DATA PROVIDED section start

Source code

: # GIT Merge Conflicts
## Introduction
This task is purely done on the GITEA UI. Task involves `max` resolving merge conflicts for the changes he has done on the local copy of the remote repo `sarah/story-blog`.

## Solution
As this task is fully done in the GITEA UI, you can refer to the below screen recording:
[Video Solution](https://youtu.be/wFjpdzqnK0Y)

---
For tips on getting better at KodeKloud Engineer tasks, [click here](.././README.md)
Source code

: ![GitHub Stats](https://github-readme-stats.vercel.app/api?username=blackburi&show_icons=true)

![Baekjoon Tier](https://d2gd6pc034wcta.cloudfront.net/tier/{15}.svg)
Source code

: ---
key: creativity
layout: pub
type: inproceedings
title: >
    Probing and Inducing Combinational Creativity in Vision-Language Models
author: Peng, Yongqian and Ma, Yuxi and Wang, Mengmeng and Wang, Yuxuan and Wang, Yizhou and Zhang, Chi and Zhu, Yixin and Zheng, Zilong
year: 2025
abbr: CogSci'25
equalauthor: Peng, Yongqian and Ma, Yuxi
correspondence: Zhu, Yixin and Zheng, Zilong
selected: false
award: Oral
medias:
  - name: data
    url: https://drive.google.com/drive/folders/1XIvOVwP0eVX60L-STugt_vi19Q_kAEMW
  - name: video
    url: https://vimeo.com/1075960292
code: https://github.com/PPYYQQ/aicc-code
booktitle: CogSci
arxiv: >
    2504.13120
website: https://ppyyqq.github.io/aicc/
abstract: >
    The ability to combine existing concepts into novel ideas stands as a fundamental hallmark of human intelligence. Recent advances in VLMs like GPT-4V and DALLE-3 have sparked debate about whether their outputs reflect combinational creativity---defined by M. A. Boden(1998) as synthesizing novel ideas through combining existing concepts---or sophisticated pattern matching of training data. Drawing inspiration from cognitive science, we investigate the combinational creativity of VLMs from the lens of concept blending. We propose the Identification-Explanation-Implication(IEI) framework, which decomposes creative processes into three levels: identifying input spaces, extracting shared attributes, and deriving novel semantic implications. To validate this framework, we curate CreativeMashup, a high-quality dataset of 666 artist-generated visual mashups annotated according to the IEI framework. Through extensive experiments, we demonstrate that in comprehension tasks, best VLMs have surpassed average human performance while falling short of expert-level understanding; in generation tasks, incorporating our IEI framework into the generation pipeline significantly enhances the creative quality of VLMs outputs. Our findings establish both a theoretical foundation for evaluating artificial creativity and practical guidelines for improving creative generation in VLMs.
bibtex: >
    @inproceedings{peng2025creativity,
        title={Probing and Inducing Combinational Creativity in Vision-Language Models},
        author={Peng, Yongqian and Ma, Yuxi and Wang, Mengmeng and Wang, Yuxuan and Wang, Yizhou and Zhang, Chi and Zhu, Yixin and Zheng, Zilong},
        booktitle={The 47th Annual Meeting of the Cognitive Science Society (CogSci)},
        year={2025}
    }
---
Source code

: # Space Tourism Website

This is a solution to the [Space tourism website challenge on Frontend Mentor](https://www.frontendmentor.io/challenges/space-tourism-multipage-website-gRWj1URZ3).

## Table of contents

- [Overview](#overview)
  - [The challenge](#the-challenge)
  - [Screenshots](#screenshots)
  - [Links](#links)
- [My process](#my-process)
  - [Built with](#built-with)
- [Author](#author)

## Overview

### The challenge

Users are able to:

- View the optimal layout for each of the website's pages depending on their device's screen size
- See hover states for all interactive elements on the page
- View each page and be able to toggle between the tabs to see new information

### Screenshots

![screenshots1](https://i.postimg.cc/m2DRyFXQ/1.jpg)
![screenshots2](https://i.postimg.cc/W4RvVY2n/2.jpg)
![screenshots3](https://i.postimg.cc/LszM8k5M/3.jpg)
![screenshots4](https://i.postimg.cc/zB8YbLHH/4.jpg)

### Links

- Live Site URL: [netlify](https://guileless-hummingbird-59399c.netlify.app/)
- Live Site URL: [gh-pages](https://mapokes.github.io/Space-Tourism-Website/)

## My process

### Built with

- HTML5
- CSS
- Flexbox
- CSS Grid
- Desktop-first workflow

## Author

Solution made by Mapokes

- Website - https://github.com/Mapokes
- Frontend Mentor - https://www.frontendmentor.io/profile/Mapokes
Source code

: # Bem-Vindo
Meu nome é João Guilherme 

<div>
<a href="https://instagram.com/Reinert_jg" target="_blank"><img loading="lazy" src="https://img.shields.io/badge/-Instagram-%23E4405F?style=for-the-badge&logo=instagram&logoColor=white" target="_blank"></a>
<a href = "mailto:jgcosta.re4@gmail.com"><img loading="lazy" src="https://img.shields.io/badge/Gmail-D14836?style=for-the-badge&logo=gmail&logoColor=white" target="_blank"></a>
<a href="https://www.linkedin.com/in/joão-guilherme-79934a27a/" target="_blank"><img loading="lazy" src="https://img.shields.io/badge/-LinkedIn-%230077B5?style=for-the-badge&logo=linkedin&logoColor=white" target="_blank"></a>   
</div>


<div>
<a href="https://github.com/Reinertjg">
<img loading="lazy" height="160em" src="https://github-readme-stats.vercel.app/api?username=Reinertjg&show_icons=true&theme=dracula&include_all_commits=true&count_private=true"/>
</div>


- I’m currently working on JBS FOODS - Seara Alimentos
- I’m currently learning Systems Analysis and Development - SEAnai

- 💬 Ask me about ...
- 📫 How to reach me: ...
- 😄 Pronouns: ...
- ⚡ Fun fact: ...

DATA PROVIDED section end

## INSTRUCTIONS TO FOLLOW
Copy the lines above that hold the word "Yixin".

## RESULT BELOW
author: Peng, Yongqian and Ma, Yuxi and Wang, Mengmeng and Wang, Yuxuan and Wang, Yizhou and Zhang, Chi and Zhu, Yixin and Zheng, Zilong
correspondence: Zhu, Yixin and Zheng, Zilong
        author={Peng, Yongqian and Ma, Yuxi and Wang, Mengmeng and Wang, Yuxuan and Wang, Yizhou and Zhang, Chi and Zhu, Yixin and Zheng, Zilong},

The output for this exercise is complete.